SOPA: Big Content loses a fight with the Internet

Writing in Mother Jones, Siddhartha Mahanta and Nick Baumann describe the unprecedented legislative difficulty that the entertainment lobby faces today in Congress. The MPAA was able to win a legislative battle with Wall Street's over "movie futures," but they're losing the fight to pass SOPA and PIPA, and they're losing to people, not lobbyists.

Minds changed. Rep. Paul Ryan (R-Wisc.), the chair of the powerful House budget committee announced on January 9 that he would oppose the bill (after taking nearly $300,000 from pro-SOPA donors). Ryan's aspiring 2012 opponent, Rob Zerban, had raised tens of thousands of dollars through a Reddit campaign denouncing Ryan's position on the legislation.

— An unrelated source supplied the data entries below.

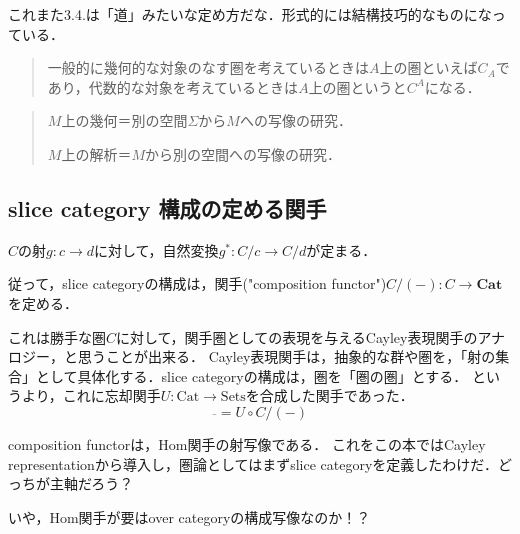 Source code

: \documentclass[uplatex, 12pt, dvipdfmx]{jsarticle}
\begin{document}
\begin{remark*}
    これまた3.4.は「道」みたいな定め方だな．形式的には結構技巧的なものになっている．
    \begin{quote}
        一般的に幾何的な対象のなす圏を考えているときは$A$上の圏といえば$C_A$であり，代数的な対象を考えているときは$A$上の圏というと$C^A$になる．
    \end{quote}
\end{remark*}
\begin{remark*}[Gromov]
    \begin{definition*}
        \begin{quotation}
            $M$上の幾何＝別の空間$\Sigma$から$M$への写像の研究．

            $M$上の解析＝$M$から別の空間への写像の研究．
        \end{quotation}
    \end{definition*}
\end{remark*}

\subsection*{slice category 構成の定める関手}

$C$の射$g:c\to d$に対して，自然変換$g^*:C/c\to C/d$が定まる．
\begin{center}\end{center}

従って，slice categoryの構成は，関手("composition functor")$C/(-):C\to \mathbf{Cat}$を定める．

これは勝手な圏$C$に対して，関手圏としての表現を与えるCayley表現関手のアナロジー，と思うことが出来る．
Cayley表現関手は，抽象的な群や圏を，「射の集合」として具体化する．slice categoryの構成は，圏を「圏の圏」とする．
というより，これに忘却関手$U:\mathrm{Cat}\to\mathrm{Sets}$を合成した関手であった．
\[ \overline{　} = U\circ C/(-) \]

\begin{remark*}
    composition functorは，Hom関手の射写像である．
    これをこの本ではCayley representationから導入し，圏論としてはまずslice categoryを定義したわけだ．どっちが主軸だろう？

    いや，Hom関手が要はover categoryの構成写像なのか！？
\end{remark*}
\end{document}
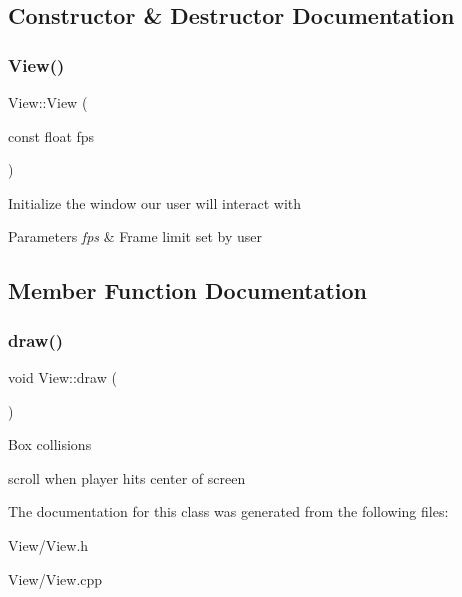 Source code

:\subsection{Constructor \& Destructor Documentation}
\mbox{\label{class_view_a11dfb2fbc3e20eb48c96b8e8a20687cb}} 
\subsubsection{\texorpdfstring{View()}{View()}}
{\footnotesize\ttfamily View\+::\+View (\begin{DoxyParamCaption}\item[{const float}]{fps }\end{DoxyParamCaption})\hspace{0.3cm}{\ttfamily [inline]}}

Initialize the window our user will interact with 
\begin{DoxyParams}{Parameters}
{\em fps} & Frame limit set by user \\
\hline
\end{DoxyParams}


\subsection{Member Function Documentation}
\mbox{\label{class_view_ad26b8f3c6e07b3a8292ad508c5d081b5}} 
\subsubsection{\texorpdfstring{draw()}{draw()}}
{\footnotesize\ttfamily void View\+::draw (\begin{DoxyParamCaption}{ }\end{DoxyParamCaption})\hspace{0.3cm}{\ttfamily [inline]}}

Box collisions

scroll when player hits center of screen

The documentation for this class was generated from the following files\+:\begin{DoxyCompactItemize}
\item 
View/View.\+h\item 
View/View.\+cpp\end{DoxyCompactItemize}
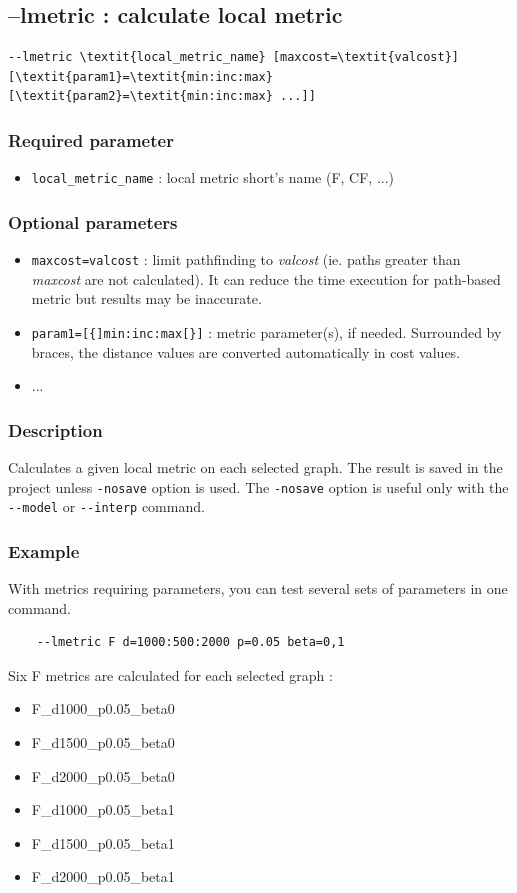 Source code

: \documentclass[a4paper,10pt]{report}
\begin{document}
\subsection{--lmetric : calculate local metric}
\begin{Verbatim}[commandchars=\\\{\}]
--lmetric \textit{local_metric_name} [maxcost=\textit{valcost}] [\textit{param1}=\textit{min:inc:max} [\textit{param2}=\textit{min:inc:max} ...]] 
\end{Verbatim}

\subsubsection{Required parameter}
\begin{itemize}
	\item \verb|local_metric_name| : local metric short's name (F, CF, ...)
\end{itemize}

\subsubsection{Optional parameters}
\begin{itemize}
	\item \verb|maxcost=valcost| : limit pathfinding to \textit{valcost} (ie. paths greater than \textit{maxcost} are not calculated). It can reduce the time execution for path-based metric but results may be inaccurate.
	\item \verb|param1=[{]min:inc:max[}]| : metric parameter(s), if needed. Surrounded by braces, the distance values are converted automatically in cost values.
	\item ...
\end{itemize}

\subsubsection{Description}
Calculates a given local metric on each selected graph.
The result is saved in the project unless \verb|-nosave| option is used. The \verb|-nosave| option is useful only with the \verb|--model| or \verb|--interp| command.

\subsubsection{Example}
With metrics requiring parameters, you can test several sets of parameters in one command.
\begin{Verbatim}
	--lmetric F d=1000:500:2000 p=0.05 beta=0,1
\end{Verbatim}
Six F metrics are calculated for each selected graph :
\begin{itemize}
 \item F\_d1000\_p0.05\_beta0
 \item F\_d1500\_p0.05\_beta0
 \item F\_d2000\_p0.05\_beta0
 \item F\_d1000\_p0.05\_beta1
 \item F\_d1500\_p0.05\_beta1
 \item F\_d2000\_p0.05\_beta1
\end{itemize}
\end{document}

Late Thursday, Sen. Patrick Leahy (D-Vt.), the lead sponsor of the House bill, announced that he would consider dropping the DNS-blocking provisions from the bill. Late on Friday, Smith, SOPA's sponsor, did Leahy one better, removing the provision altogether. Not long after, six Republican senators—including two co-sponsors—released a letter they wrote to Majority Leader Harry Reid (D-Nev.), asking him to hold off on a January 24th vote to end debate on PIPA and move to passage.